• [TO DO]
Output, please, exactly those lines of the listing that come before the line with "결과적으로 쁘띠 창은", along with that line itself.

━━━━━ RECORDS PROVIDED

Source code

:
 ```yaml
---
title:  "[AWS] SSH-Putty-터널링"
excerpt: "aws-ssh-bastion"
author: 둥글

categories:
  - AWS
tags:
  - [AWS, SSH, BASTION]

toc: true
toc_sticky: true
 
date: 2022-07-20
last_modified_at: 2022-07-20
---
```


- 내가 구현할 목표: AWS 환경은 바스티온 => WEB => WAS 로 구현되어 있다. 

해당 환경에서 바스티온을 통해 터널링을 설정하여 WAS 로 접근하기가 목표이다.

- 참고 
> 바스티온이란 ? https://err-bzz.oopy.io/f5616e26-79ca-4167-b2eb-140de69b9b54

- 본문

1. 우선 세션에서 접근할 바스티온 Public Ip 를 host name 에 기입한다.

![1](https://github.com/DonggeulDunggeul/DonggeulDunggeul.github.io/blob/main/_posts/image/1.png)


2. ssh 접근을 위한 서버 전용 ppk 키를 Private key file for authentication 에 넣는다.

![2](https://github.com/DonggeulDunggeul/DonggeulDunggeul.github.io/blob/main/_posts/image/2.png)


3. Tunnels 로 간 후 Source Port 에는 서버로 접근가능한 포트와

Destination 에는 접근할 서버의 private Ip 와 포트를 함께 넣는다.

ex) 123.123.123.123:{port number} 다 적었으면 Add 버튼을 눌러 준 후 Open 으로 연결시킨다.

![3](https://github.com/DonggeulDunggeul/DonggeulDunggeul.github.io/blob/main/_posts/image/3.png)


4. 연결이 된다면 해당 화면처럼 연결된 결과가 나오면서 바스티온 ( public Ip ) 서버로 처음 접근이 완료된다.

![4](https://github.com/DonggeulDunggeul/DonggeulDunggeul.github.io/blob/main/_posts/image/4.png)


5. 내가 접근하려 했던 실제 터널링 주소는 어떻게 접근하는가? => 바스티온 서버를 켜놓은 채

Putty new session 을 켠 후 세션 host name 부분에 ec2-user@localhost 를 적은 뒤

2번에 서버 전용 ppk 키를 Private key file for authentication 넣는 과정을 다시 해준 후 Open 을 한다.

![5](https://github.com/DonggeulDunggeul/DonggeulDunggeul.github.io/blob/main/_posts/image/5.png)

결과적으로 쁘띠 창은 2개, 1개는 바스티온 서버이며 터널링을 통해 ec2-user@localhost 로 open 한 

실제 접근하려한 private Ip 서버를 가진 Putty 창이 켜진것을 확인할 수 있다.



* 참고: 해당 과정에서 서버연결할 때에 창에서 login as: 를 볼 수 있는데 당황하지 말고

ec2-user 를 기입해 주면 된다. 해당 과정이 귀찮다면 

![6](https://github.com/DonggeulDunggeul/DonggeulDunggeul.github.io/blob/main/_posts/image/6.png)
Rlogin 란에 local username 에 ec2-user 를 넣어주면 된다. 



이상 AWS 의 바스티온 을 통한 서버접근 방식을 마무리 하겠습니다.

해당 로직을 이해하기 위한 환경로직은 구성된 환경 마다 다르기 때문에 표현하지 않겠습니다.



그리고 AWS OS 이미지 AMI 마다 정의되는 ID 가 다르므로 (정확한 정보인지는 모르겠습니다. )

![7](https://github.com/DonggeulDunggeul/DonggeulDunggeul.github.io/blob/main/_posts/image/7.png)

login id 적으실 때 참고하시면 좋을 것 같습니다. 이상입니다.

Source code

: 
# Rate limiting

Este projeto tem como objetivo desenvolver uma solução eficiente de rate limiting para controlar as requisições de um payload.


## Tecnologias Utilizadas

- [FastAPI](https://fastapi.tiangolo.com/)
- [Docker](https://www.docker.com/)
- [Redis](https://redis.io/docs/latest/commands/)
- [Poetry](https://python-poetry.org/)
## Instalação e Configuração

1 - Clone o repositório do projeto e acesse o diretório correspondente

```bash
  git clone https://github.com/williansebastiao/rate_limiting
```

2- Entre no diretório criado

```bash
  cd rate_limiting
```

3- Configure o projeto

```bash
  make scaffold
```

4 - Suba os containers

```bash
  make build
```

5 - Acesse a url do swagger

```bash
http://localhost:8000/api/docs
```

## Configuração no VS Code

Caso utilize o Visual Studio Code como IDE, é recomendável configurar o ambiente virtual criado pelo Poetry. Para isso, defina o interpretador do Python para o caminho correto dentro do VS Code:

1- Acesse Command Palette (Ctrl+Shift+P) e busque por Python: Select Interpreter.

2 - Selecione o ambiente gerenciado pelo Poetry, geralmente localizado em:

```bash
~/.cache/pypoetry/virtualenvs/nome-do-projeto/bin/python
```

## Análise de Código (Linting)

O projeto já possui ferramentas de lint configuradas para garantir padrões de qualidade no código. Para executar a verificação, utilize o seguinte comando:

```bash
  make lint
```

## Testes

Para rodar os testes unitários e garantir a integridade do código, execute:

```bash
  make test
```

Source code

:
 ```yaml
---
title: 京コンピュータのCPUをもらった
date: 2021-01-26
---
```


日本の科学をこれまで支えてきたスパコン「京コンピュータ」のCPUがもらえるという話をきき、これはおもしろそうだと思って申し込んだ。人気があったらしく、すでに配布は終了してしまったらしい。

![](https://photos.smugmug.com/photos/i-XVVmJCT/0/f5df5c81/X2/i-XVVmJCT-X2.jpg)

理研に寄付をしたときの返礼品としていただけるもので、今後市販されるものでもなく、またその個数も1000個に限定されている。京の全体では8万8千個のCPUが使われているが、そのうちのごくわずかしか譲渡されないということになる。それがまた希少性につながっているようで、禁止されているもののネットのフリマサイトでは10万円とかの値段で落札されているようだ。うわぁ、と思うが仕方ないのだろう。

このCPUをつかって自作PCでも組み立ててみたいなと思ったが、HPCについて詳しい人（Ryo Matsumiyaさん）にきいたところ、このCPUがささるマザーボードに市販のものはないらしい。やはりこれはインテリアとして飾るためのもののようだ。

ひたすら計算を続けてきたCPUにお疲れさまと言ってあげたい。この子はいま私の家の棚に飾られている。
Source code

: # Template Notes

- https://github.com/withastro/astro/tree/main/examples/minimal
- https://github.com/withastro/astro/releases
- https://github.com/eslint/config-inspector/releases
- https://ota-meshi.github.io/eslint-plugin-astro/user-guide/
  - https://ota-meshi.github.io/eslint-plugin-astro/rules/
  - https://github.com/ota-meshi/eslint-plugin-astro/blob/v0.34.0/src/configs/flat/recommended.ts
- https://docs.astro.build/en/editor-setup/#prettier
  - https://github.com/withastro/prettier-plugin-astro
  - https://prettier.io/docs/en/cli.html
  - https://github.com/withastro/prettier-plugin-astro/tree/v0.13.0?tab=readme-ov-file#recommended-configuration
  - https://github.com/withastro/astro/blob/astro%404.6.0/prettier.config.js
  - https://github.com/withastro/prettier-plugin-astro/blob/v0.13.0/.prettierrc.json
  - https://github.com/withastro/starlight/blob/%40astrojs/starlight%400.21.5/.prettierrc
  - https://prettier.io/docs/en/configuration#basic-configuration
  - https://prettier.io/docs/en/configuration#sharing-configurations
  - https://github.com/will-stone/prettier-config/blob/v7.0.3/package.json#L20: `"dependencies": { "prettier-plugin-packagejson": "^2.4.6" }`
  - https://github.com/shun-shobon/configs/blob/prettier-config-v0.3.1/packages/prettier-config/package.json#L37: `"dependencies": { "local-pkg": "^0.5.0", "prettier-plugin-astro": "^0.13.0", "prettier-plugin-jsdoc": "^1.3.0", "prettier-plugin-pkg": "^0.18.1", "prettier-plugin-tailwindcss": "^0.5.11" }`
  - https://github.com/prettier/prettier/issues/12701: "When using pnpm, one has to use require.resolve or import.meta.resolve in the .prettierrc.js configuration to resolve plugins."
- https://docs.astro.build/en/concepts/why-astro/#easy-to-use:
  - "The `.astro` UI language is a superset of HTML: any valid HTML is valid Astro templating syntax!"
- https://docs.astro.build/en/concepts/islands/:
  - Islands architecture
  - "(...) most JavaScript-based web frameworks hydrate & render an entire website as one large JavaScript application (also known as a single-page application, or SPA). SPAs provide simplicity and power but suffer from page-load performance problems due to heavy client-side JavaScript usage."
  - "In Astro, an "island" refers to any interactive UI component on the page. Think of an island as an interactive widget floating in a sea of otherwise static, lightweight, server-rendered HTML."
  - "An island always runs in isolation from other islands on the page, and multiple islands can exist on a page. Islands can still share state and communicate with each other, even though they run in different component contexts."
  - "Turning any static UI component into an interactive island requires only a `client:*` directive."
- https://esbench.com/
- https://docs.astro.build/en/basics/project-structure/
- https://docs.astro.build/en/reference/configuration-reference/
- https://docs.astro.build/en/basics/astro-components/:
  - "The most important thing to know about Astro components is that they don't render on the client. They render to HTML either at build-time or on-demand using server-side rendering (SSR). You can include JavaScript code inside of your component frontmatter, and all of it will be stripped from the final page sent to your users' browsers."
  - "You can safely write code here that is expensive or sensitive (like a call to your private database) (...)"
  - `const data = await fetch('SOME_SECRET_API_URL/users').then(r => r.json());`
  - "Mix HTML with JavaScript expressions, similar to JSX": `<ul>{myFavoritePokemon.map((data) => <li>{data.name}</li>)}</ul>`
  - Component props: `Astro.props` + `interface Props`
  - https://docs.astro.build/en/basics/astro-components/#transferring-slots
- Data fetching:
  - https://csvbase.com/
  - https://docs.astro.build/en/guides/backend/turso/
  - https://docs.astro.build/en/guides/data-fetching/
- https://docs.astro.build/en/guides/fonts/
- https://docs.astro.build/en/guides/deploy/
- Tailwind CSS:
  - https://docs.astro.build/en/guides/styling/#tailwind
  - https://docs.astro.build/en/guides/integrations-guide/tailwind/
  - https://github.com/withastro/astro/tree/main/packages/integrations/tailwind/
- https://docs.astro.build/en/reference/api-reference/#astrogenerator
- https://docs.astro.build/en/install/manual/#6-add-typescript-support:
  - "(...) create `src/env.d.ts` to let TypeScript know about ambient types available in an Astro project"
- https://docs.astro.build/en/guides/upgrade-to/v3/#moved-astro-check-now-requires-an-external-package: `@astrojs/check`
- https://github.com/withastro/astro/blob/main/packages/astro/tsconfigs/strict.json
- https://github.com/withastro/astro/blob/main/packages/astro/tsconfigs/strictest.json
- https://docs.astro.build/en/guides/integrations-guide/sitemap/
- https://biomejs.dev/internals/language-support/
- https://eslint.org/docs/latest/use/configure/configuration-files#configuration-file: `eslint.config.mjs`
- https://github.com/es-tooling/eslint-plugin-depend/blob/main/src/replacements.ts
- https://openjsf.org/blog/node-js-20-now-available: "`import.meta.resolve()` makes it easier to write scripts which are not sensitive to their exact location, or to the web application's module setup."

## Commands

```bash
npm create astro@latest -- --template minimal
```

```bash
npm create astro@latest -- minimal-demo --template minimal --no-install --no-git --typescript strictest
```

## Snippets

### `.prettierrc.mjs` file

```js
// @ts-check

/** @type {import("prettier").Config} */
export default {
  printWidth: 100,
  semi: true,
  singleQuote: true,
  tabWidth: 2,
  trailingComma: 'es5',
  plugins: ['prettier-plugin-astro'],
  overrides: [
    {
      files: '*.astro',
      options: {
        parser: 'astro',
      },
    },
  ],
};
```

━━━━━━━━━━

• [OUTPUT OF THE TASK]
Source code

:
 ```yaml
---
title:  "[AWS] SSH-Putty-터널링"
excerpt: "aws-ssh-bastion"
author: 둥글

categories:
  - AWS
tags:
  - [AWS, SSH, BASTION]

toc: true
toc_sticky: true
 
date: 2022-07-20
last_modified_at: 2022-07-20
---
```


- 내가 구현할 목표: AWS 환경은 바스티온 => WEB => WAS 로 구현되어 있다. 

해당 환경에서 바스티온을 통해 터널링을 설정하여 WAS 로 접근하기가 목표이다.

- 참고 
> 바스티온이란 ? https://err-bzz.oopy.io/f5616e26-79ca-4167-b2eb-140de69b9b54

- 본문

1. 우선 세션에서 접근할 바스티온 Public Ip 를 host name 에 기입한다.

![1](https://github.com/DonggeulDunggeul/DonggeulDunggeul.github.io/blob/main/_posts/image/1.png)


2. ssh 접근을 위한 서버 전용 ppk 키를 Private key file for authentication 에 넣는다.

![2](https://github.com/DonggeulDunggeul/DonggeulDunggeul.github.io/blob/main/_posts/image/2.png)


3. Tunnels 로 간 후 Source Port 에는 서버로 접근가능한 포트와

Destination 에는 접근할 서버의 private Ip 와 포트를 함께 넣는다.

ex) 123.123.123.123:{port number} 다 적었으면 Add 버튼을 눌러 준 후 Open 으로 연결시킨다.

![3](https://github.com/DonggeulDunggeul/DonggeulDunggeul.github.io/blob/main/_posts/image/3.png)


4. 연결이 된다면 해당 화면처럼 연결된 결과가 나오면서 바스티온 ( public Ip ) 서버로 처음 접근이 완료된다.

![4](https://github.com/DonggeulDunggeul/DonggeulDunggeul.github.io/blob/main/_posts/image/4.png)


5. 내가 접근하려 했던 실제 터널링 주소는 어떻게 접근하는가? => 바스티온 서버를 켜놓은 채

Putty new session 을 켠 후 세션 host name 부분에 ec2-user@localhost 를 적은 뒤

2번에 서버 전용 ppk 키를 Private key file for authentication 넣는 과정을 다시 해준 후 Open 을 한다.

![5](https://github.com/DonggeulDunggeul/DonggeulDunggeul.github.io/blob/main/_posts/image/5.png)

결과적으로 쁘띠 창은 2개, 1개는 바스티온 서버이며 터널링을 통해 ec2-user@localhost 로 open 한 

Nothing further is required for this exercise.